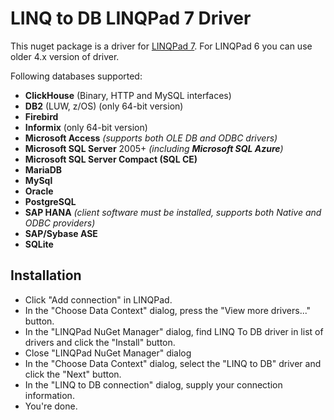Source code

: # LINQ to DB LINQPad 7 Driver

This nuget package is a driver for [LINQPad 7](http://www.linqpad.net). For LINQPad 6 you can use older 4.x version of driver.

Following databases supported:

- **ClickHouse** (Binary, HTTP and MySQL interfaces)
- **DB2** (LUW, z/OS) (only 64-bit version)
- **Firebird**
- **Informix** (only 64-bit version)
- **Microsoft Access** *(supports both OLE DB and ODBC drivers)*
- **Microsoft SQL Server** 2005+ *(including **Microsoft SQL Azure**)*
- **Microsoft SQL Server Compact (SQL CE)**
- **MariaDB**
- **MySql**
- **Oracle**
- **PostgreSQL**
- **SAP HANA** *(client software must be installed, supports both Native and ODBC providers)*
- **SAP/Sybase ASE**
- **SQLite**

## Installation

- Click "Add connection" in LINQPad.
- In the "Choose Data Context" dialog, press the "View more drivers..." button.
- In the "LINQPad NuGet Manager" dialog, find LINQ To DB driver in list of drivers and click the "Install" button.
- Close "LINQPad NuGet Manager" dialog
- In the "Choose Data Context" dialog, select the "LINQ to DB" driver and click the "Next" button.
- In the "LINQ to DB connection" dialog, supply your connection information.
- You're done.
###
[Assignment]: Nothing but the lines from the one with "dialog, find LINQ" through the last line of the data should appear; print them exactly.

[Exercise result]:
- In the "LINQPad NuGet Manager" dialog, find LINQ To DB driver in list of drivers and click the "Install" button.
- Close "LINQPad NuGet Manager" dialog
- In the "Choose Data Context" dialog, select the "LINQ to DB" driver and click the "Next" button.
- In the "LINQ to DB connection" dialog, supply your connection information.
- You're done.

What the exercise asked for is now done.